--- MATERIAL FOR THIS EXERCISE ---

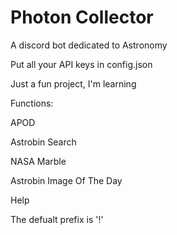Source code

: # Photon Collector
A discord bot dedicated to Astronomy

Put all your API keys in config.json

Just a fun project, I'm learning



Functions:

APOD

Astrobin Search

NASA Marble

Astrobin Image Of The Day

Help

The defualt prefix is '!'

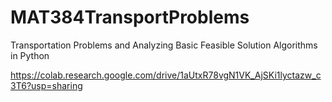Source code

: # MAT384TransportProblems
Transportation Problems and Analyzing Basic Feasible Solution Algorithms in Python

https://colab.research.google.com/drive/1aUtxR78vgN1VK_AjSKi1lyctazw_c3T6?usp=sharing

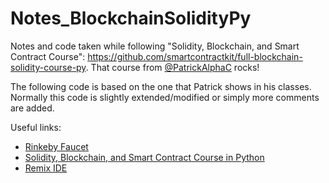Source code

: # Notes_BlockchainSolidityPy
Notes and code taken while following "Solidity, Blockchain, and Smart Contract Course": https://github.com/smartcontractkit/full-blockchain-solidity-course-py. That course from [@PatrickAlphaC](https://github.com/PatrickAlphaC) rocks!

The following code is based on the one that Patrick shows in his classes. Normally this code is slightly extended/modified or simply more comments are added.

Useful links:
* [Rinkeby Faucet](https://faucets.chain.link/)
* [Solidity, Blockchain, and Smart Contract Course in Python](https://github.com/smartcontractkit/full-blockchain-solidity-course-py)
* [Remix IDE](http://remix.ethereum.org)
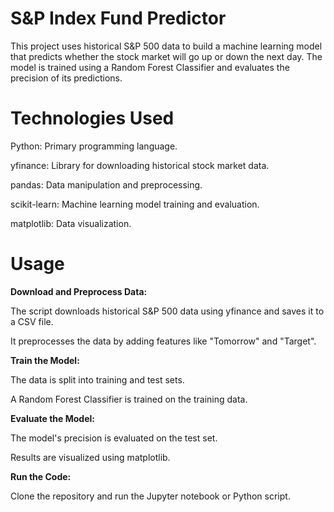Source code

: # S&P Index Fund Predictor #

This project uses historical S&P 500 data to build a machine learning model that predicts whether the stock market will go up or down the next day. The model is trained using a Random Forest Classifier and evaluates the precision of its predictions.

# Technologies Used #

Python: Primary programming language.

yfinance: Library for downloading historical stock market data.

pandas: Data manipulation and preprocessing.

scikit-learn: Machine learning model training and evaluation.

matplotlib: Data visualization.

# Usage

**Download and Preprocess Data:**

The script downloads historical S&P 500 data using yfinance and saves it to a CSV file.

It preprocesses the data by adding features like "Tomorrow" and "Target".

**Train the Model:**

The data is split into training and test sets.

A Random Forest Classifier is trained on the training data.

**Evaluate the Model:**

The model's precision is evaluated on the test set.

Results are visualized using matplotlib.

**Run the Code:**

Clone the repository and run the Jupyter notebook or Python script.
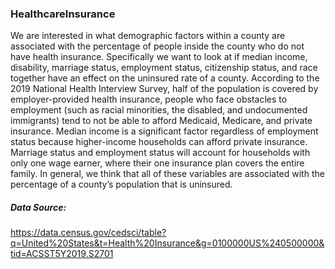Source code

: ### HealthcareInsurance

We are interested in what demographic factors within a county are associated with the percentage of people inside the county who do not have health insurance. Specifically we want to look at if median income, disability, marriage status, employment status, citizenship status, and race together have an effect on the uninsured rate of a county. According to the 2019 National Health Interview Survey, half of the population is covered by employer-provided health insurance, people who face obstacles to employment (such as racial minorities, the disabled, and undocumented immigrants) tend to not be able to afford Medicaid, Medicare, and private insurance. Median income is a significant factor regardless of employment status because higher-income households can afford private insurance. Marriage status and employment status will account for households with only one wage earner, where their one insurance plan covers the entire family. In general, we think that all of these variables are associated with the percentage of a county’s population that is uninsured. 

##### Data Source:
https://data.census.gov/cedsci/table?q=United%20States&t=Health%20Insurance&g=0100000US%240500000&tid=ACSST5Y2019.S2701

---

Nothing but the lines from the beginning of the material above through the line containing "Notes and code" should appear in the answer, copied exactly and free of pictures.

#### SOLUTION TO THE PROBLEM:
Source code

: # Photon Collector
A discord bot dedicated to Astronomy

Put all your API keys in config.json

Just a fun project, I'm learning



Functions:

APOD

Astrobin Search

NASA Marble

Astrobin Image Of The Day

Help

The defualt prefix is '!'

Source code

: # MAT384TransportProblems
Transportation Problems and Analyzing Basic Feasible Solution Algorithms in Python

https://colab.research.google.com/drive/1aUtxR78vgN1VK_AjSKi1lyctazw_c3T6?usp=sharing

Source code

: # Notes_BlockchainSolidityPy
Notes and code taken while following "Solidity, Blockchain, and Smart Contract Course": https://github.com/smartcontractkit/full-blockchain-solidity-course-py. That course from [@PatrickAlphaC](https://github.com/PatrickAlphaC) rocks!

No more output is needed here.